Items listed in a dataset –

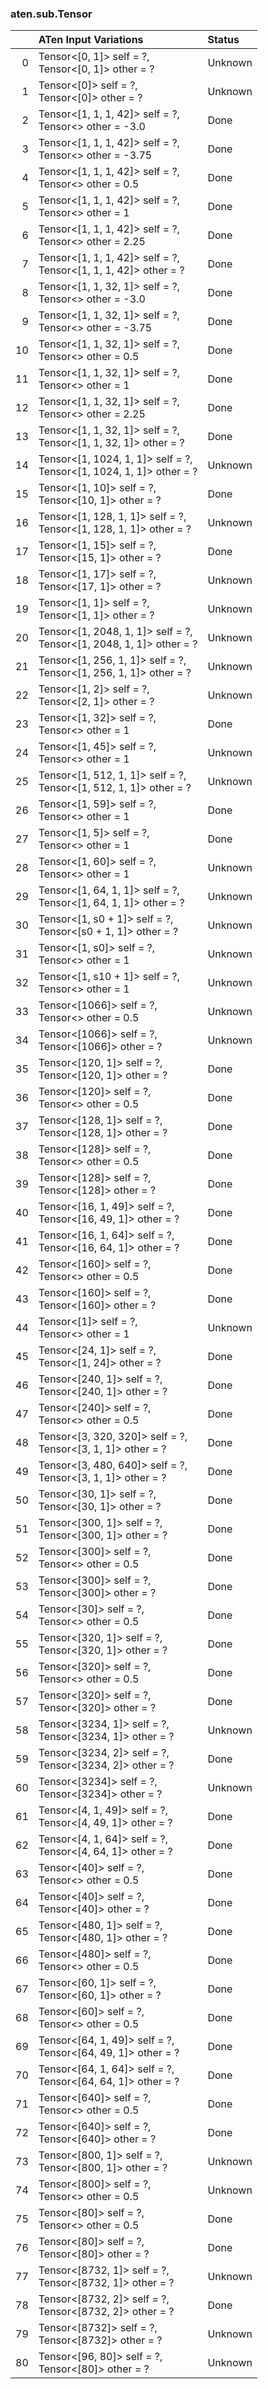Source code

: ### aten.sub.Tensor
|    | ATen Input Variations                                                  | Status   |
|---:|:-----------------------------------------------------------------------|:---------|
|  0 | Tensor<[0, 1]> self = ?,<br>Tensor<[0, 1]> other = ?                   | Unknown  |
|  1 | Tensor<[0]> self = ?,<br>Tensor<[0]> other = ?                         | Unknown  |
|  2 | Tensor<[1, 1, 1, 42]> self = ?,<br>Tensor<> other = -3.0               | Done     |
|  3 | Tensor<[1, 1, 1, 42]> self = ?,<br>Tensor<> other = -3.75              | Done     |
|  4 | Tensor<[1, 1, 1, 42]> self = ?,<br>Tensor<> other = 0.5                | Done     |
|  5 | Tensor<[1, 1, 1, 42]> self = ?,<br>Tensor<> other = 1                  | Done     |
|  6 | Tensor<[1, 1, 1, 42]> self = ?,<br>Tensor<> other = 2.25               | Done     |
|  7 | Tensor<[1, 1, 1, 42]> self = ?,<br>Tensor<[1, 1, 1, 42]> other = ?     | Done     |
|  8 | Tensor<[1, 1, 32, 1]> self = ?,<br>Tensor<> other = -3.0               | Done     |
|  9 | Tensor<[1, 1, 32, 1]> self = ?,<br>Tensor<> other = -3.75              | Done     |
| 10 | Tensor<[1, 1, 32, 1]> self = ?,<br>Tensor<> other = 0.5                | Done     |
| 11 | Tensor<[1, 1, 32, 1]> self = ?,<br>Tensor<> other = 1                  | Done     |
| 12 | Tensor<[1, 1, 32, 1]> self = ?,<br>Tensor<> other = 2.25               | Done     |
| 13 | Tensor<[1, 1, 32, 1]> self = ?,<br>Tensor<[1, 1, 32, 1]> other = ?     | Done     |
| 14 | Tensor<[1, 1024, 1, 1]> self = ?,<br>Tensor<[1, 1024, 1, 1]> other = ? | Unknown  |
| 15 | Tensor<[1, 10]> self = ?,<br>Tensor<[10, 1]> other = ?                 | Done     |
| 16 | Tensor<[1, 128, 1, 1]> self = ?,<br>Tensor<[1, 128, 1, 1]> other = ?   | Unknown  |
| 17 | Tensor<[1, 15]> self = ?,<br>Tensor<[15, 1]> other = ?                 | Done     |
| 18 | Tensor<[1, 17]> self = ?,<br>Tensor<[17, 1]> other = ?                 | Unknown  |
| 19 | Tensor<[1, 1]> self = ?,<br>Tensor<[1, 1]> other = ?                   | Unknown  |
| 20 | Tensor<[1, 2048, 1, 1]> self = ?,<br>Tensor<[1, 2048, 1, 1]> other = ? | Unknown  |
| 21 | Tensor<[1, 256, 1, 1]> self = ?,<br>Tensor<[1, 256, 1, 1]> other = ?   | Unknown  |
| 22 | Tensor<[1, 2]> self = ?,<br>Tensor<[2, 1]> other = ?                   | Unknown  |
| 23 | Tensor<[1, 32]> self = ?,<br>Tensor<> other = 1                        | Done     |
| 24 | Tensor<[1, 45]> self = ?,<br>Tensor<> other = 1                        | Unknown  |
| 25 | Tensor<[1, 512, 1, 1]> self = ?,<br>Tensor<[1, 512, 1, 1]> other = ?   | Unknown  |
| 26 | Tensor<[1, 59]> self = ?,<br>Tensor<> other = 1                        | Done     |
| 27 | Tensor<[1, 5]> self = ?,<br>Tensor<> other = 1                         | Done     |
| 28 | Tensor<[1, 60]> self = ?,<br>Tensor<> other = 1                        | Unknown  |
| 29 | Tensor<[1, 64, 1, 1]> self = ?,<br>Tensor<[1, 64, 1, 1]> other = ?     | Unknown  |
| 30 | Tensor<[1, s0 + 1]> self = ?,<br>Tensor<[s0 + 1, 1]> other = ?         | Unknown  |
| 31 | Tensor<[1, s0]> self = ?,<br>Tensor<> other = 1                        | Unknown  |
| 32 | Tensor<[1, s10 + 1]> self = ?,<br>Tensor<> other = 1                   | Unknown  |
| 33 | Tensor<[1066]> self = ?,<br>Tensor<> other = 0.5                       | Unknown  |
| 34 | Tensor<[1066]> self = ?,<br>Tensor<[1066]> other = ?                   | Unknown  |
| 35 | Tensor<[120, 1]> self = ?,<br>Tensor<[120, 1]> other = ?               | Done     |
| 36 | Tensor<[120]> self = ?,<br>Tensor<> other = 0.5                        | Done     |
| 37 | Tensor<[128, 1]> self = ?,<br>Tensor<[128, 1]> other = ?               | Done     |
| 38 | Tensor<[128]> self = ?,<br>Tensor<> other = 0.5                        | Done     |
| 39 | Tensor<[128]> self = ?,<br>Tensor<[128]> other = ?                     | Done     |
| 40 | Tensor<[16, 1, 49]> self = ?,<br>Tensor<[16, 49, 1]> other = ?         | Done     |
| 41 | Tensor<[16, 1, 64]> self = ?,<br>Tensor<[16, 64, 1]> other = ?         | Done     |
| 42 | Tensor<[160]> self = ?,<br>Tensor<> other = 0.5                        | Done     |
| 43 | Tensor<[160]> self = ?,<br>Tensor<[160]> other = ?                     | Done     |
| 44 | Tensor<[1]> self = ?,<br>Tensor<> other = 1                            | Unknown  |
| 45 | Tensor<[24, 1]> self = ?,<br>Tensor<[1, 24]> other = ?                 | Done     |
| 46 | Tensor<[240, 1]> self = ?,<br>Tensor<[240, 1]> other = ?               | Done     |
| 47 | Tensor<[240]> self = ?,<br>Tensor<> other = 0.5                        | Done     |
| 48 | Tensor<[3, 320, 320]> self = ?,<br>Tensor<[3, 1, 1]> other = ?         | Done     |
| 49 | Tensor<[3, 480, 640]> self = ?,<br>Tensor<[3, 1, 1]> other = ?         | Done     |
| 50 | Tensor<[30, 1]> self = ?,<br>Tensor<[30, 1]> other = ?                 | Done     |
| 51 | Tensor<[300, 1]> self = ?,<br>Tensor<[300, 1]> other = ?               | Done     |
| 52 | Tensor<[300]> self = ?,<br>Tensor<> other = 0.5                        | Done     |
| 53 | Tensor<[300]> self = ?,<br>Tensor<[300]> other = ?                     | Done     |
| 54 | Tensor<[30]> self = ?,<br>Tensor<> other = 0.5                         | Done     |
| 55 | Tensor<[320, 1]> self = ?,<br>Tensor<[320, 1]> other = ?               | Done     |
| 56 | Tensor<[320]> self = ?,<br>Tensor<> other = 0.5                        | Done     |
| 57 | Tensor<[320]> self = ?,<br>Tensor<[320]> other = ?                     | Done     |
| 58 | Tensor<[3234, 1]> self = ?,<br>Tensor<[3234, 1]> other = ?             | Unknown  |
| 59 | Tensor<[3234, 2]> self = ?,<br>Tensor<[3234, 2]> other = ?             | Done     |
| 60 | Tensor<[3234]> self = ?,<br>Tensor<[3234]> other = ?                   | Unknown  |
| 61 | Tensor<[4, 1, 49]> self = ?,<br>Tensor<[4, 49, 1]> other = ?           | Done     |
| 62 | Tensor<[4, 1, 64]> self = ?,<br>Tensor<[4, 64, 1]> other = ?           | Done     |
| 63 | Tensor<[40]> self = ?,<br>Tensor<> other = 0.5                         | Done     |
| 64 | Tensor<[40]> self = ?,<br>Tensor<[40]> other = ?                       | Done     |
| 65 | Tensor<[480, 1]> self = ?,<br>Tensor<[480, 1]> other = ?               | Done     |
| 66 | Tensor<[480]> self = ?,<br>Tensor<> other = 0.5                        | Done     |
| 67 | Tensor<[60, 1]> self = ?,<br>Tensor<[60, 1]> other = ?                 | Done     |
| 68 | Tensor<[60]> self = ?,<br>Tensor<> other = 0.5                         | Done     |
| 69 | Tensor<[64, 1, 49]> self = ?,<br>Tensor<[64, 49, 1]> other = ?         | Done     |
| 70 | Tensor<[64, 1, 64]> self = ?,<br>Tensor<[64, 64, 1]> other = ?         | Done     |
| 71 | Tensor<[640]> self = ?,<br>Tensor<> other = 0.5                        | Done     |
| 72 | Tensor<[640]> self = ?,<br>Tensor<[640]> other = ?                     | Done     |
| 73 | Tensor<[800, 1]> self = ?,<br>Tensor<[800, 1]> other = ?               | Unknown  |
| 74 | Tensor<[800]> self = ?,<br>Tensor<> other = 0.5                        | Unknown  |
| 75 | Tensor<[80]> self = ?,<br>Tensor<> other = 0.5                         | Done     |
| 76 | Tensor<[80]> self = ?,<br>Tensor<[80]> other = ?                       | Done     |
| 77 | Tensor<[8732, 1]> self = ?,<br>Tensor<[8732, 1]> other = ?             | Unknown  |
| 78 | Tensor<[8732, 2]> self = ?,<br>Tensor<[8732, 2]> other = ?             | Done     |
| 79 | Tensor<[8732]> self = ?,<br>Tensor<[8732]> other = ?                   | Unknown  |
| 80 | Tensor<[96, 80]> self = ?,<br>Tensor<[80]> other = ?                   | Unknown  |

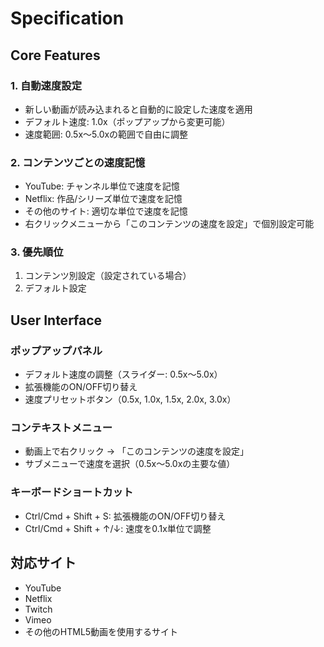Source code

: # Specification

## Core Features
### 1. 自動速度設定
- 新しい動画が読み込まれると自動的に設定した速度を適用
- デフォルト速度: 1.0x（ポップアップから変更可能）
- 速度範囲: 0.5x〜5.0xの範囲で自由に調整

### 2. コンテンツごとの速度記憶
- YouTube: チャンネル単位で速度を記憶
- Netflix: 作品/シリーズ単位で速度を記憶  
- その他のサイト: 適切な単位で速度を記憶
- 右クリックメニューから「このコンテンツの速度を設定」で個別設定可能

### 3. 優先順位
1. コンテンツ別設定（設定されている場合）
2. デフォルト設定

## User Interface
### ポップアップパネル
- デフォルト速度の調整（スライダー: 0.5x〜5.0x）
- 拡張機能のON/OFF切り替え
- 速度プリセットボタン（0.5x, 1.0x, 1.5x, 2.0x, 3.0x）

### コンテキストメニュー
- 動画上で右クリック → 「このコンテンツの速度を設定」
- サブメニューで速度を選択（0.5x〜5.0xの主要な値）

### キーボードショートカット
- Ctrl/Cmd + Shift + S: 拡張機能のON/OFF切り替え
- Ctrl/Cmd + Shift + ↑/↓: 速度を0.1x単位で調整

## 対応サイト
- YouTube
- Netflix
- Twitch
- Vimeo
- その他のHTML5動画を使用するサイト

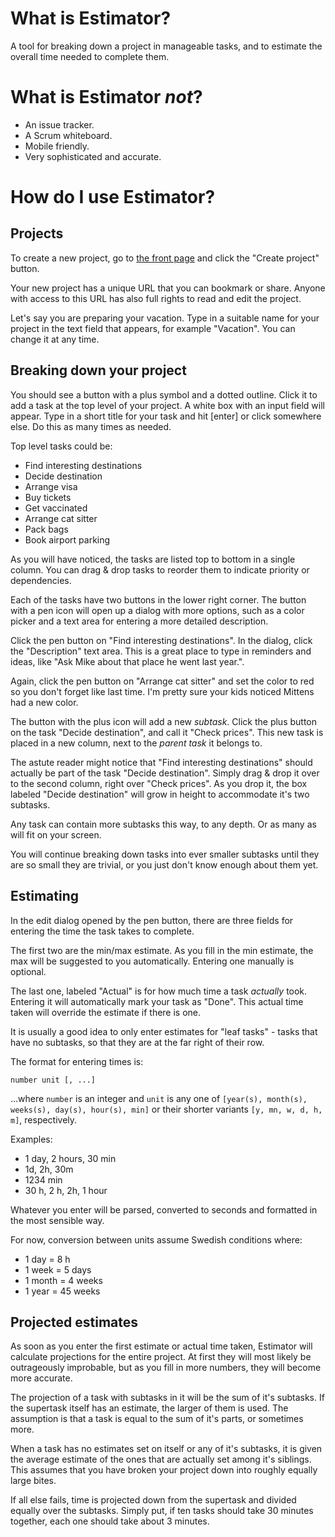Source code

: What is Estimator?
==================

A tool for breaking down a project in manageable tasks, and to estimate the overall time needed to complete them.


What is Estimator *not*?
========================

* An issue tracker.
* A Scrum whiteboard.
* Mobile friendly.
* Very sophisticated and accurate.

How do I use Estimator?
=======================

Projects
--------

To create a new project, go to [the front page](http://geon.github.io/estimator/) and click the "Create project" button.

Your new project has a unique URL that you can bookmark or share. Anyone with access to this URL has also full rights to read and edit the project.

Let's say you are preparing your vacation. Type in a suitable name for your project in the text field that appears, for example "Vacation". You can change it at any time.


Breaking down your project
--------------------------

You should see a button with a plus symbol and a dotted outline. Click it to add a task at the top level of your project. A white box with an input field will appear. Type in a short title for your task and hit [enter] or click somewhere else. Do this as many times as needed.

Top level tasks could be:

* Find interesting destinations
* Decide destination
* Arrange visa
* Buy tickets
* Get vaccinated
* Arrange cat sitter
* Pack bags
* Book airport parking

As you will have noticed, the tasks are listed top to bottom in a single column. You can drag & drop tasks to reorder them to indicate priority or dependencies.

Each of the tasks have two buttons in the lower right corner. The button with a pen icon will open up a dialog with more options, such as a color picker and a text area for entering a more detailed description.

Click the pen button on "Find interesting destinations". In the dialog, click the "Description" text area. This is a great place to type in reminders and ideas, like "Ask Mike about that place he went last year.".

Again, click the pen button on "Arrange cat sitter" and set the color to red so you don't forget like last time. I'm pretty sure your kids noticed Mittens had a new color.

The button with the plus icon will add a new *subtask*. Click the plus button on the task "Decide destination", and call it "Check prices". This new task is placed in a new column, next to the *parent task* it belongs to.

The astute reader might notice that "Find interesting destinations" should actually be part of the task "Decide destination". Simply drag & drop it over to the second column, right over "Check prices". As you drop it, the box labeled "Decide destination" will grow in height to accommodate it's two subtasks.

Any task can contain more subtasks this way, to any depth. Or as many as will fit on your screen.

You will continue breaking down tasks into ever smaller subtasks until they are so small they are trivial, or you just don't know enough about them yet.


Estimating
----------

In the edit dialog opened by the pen button, there are three fields for entering the time the task takes to complete.

The first two are the min/max estimate. As you fill in the min estimate, the max will be suggested to you automatically. Entering one manually is optional.

The last one, labeled "Actual" is for how much time a task *actually* took. Entering it will automatically mark your task as "Done". This actual time taken will override the estimate if there is one.

It is usually a good idea to only enter estimates for "leaf tasks" - tasks that have no subtasks, so that they are at the far right of their row.

The format for entering times is:

    number unit [, ...]

...where `number` is an integer and `unit` is any one of `[year(s), month(s), weeks(s), day(s), hour(s), min]` or their shorter variants `[y, mn, w, d, h, m]`, respectively.

Examples:

* 1 day, 2 hours, 30 min
* 1d, 2h, 30m
* 1234 min
* 30 h, 2 h, 2h, 1 hour

Whatever you enter will be parsed, converted to seconds and formatted in the most sensible way.

For now, conversion between units assume Swedish conditions where:

* 1 day = 8 h
* 1 week = 5 days
* 1 month = 4 weeks
* 1 year = 45 weeks


Projected estimates
-------------------

As soon as you enter the first estimate or actual time taken, Estimator will calculate projections for the entire project. At first they will most likely be outrageously improbable, but as you fill in more numbers, they will become more accurate.

The projection of a task with subtasks in it will be the sum of it's subtasks. If the supertask itself has an estimate, the larger of them is used. The assumption is that a task is equal to the sum of it's parts, or sometimes more.

When a task has no estimates set on itself or any of it's subtasks, it is given the average estimate of the ones that are actually set among it's siblings. This assumes that you have broken your project down into roughly equally large bites.

If all else fails, time is projected down from the supertask and divided equally over the subtasks. Simply put, if ten tasks should take 30 minutes together, each one should take about 3 minutes.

YOUR ASSIGNMENT –
Copy out each line of the data above, exactly, if it lies between the line holding "Tensor<[3234, 2]> self" and the line holding "71 | Tensor<[640]>", inclusive; copy no other line.

COMPLETED EXERCISE –
| 59 | Tensor<[3234, 2]> self = ?,<br>Tensor<[3234, 2]> other = ?             | Done     |
| 60 | Tensor<[3234]> self = ?,<br>Tensor<[3234]> other = ?                   | Unknown  |
| 61 | Tensor<[4, 1, 49]> self = ?,<br>Tensor<[4, 49, 1]> other = ?           | Done     |
| 62 | Tensor<[4, 1, 64]> self = ?,<br>Tensor<[4, 64, 1]> other = ?           | Done     |
| 63 | Tensor<[40]> self = ?,<br>Tensor<> other = 0.5                         | Done     |
| 64 | Tensor<[40]> self = ?,<br>Tensor<[40]> other = ?                       | Done     |
| 65 | Tensor<[480, 1]> self = ?,<br>Tensor<[480, 1]> other = ?               | Done     |
| 66 | Tensor<[480]> self = ?,<br>Tensor<> other = 0.5                        | Done     |
| 67 | Tensor<[60, 1]> self = ?,<br>Tensor<[60, 1]> other = ?                 | Done     |
| 68 | Tensor<[60]> self = ?,<br>Tensor<> other = 0.5                         | Done     |
| 69 | Tensor<[64, 1, 49]> self = ?,<br>Tensor<[64, 49, 1]> other = ?         | Done     |
| 70 | Tensor<[64, 1, 64]> self = ?,<br>Tensor<[64, 64, 1]> other = ?         | Done     |
| 71 | Tensor<[640]> self = ?,<br>Tensor<> other = 0.5                        | Done     |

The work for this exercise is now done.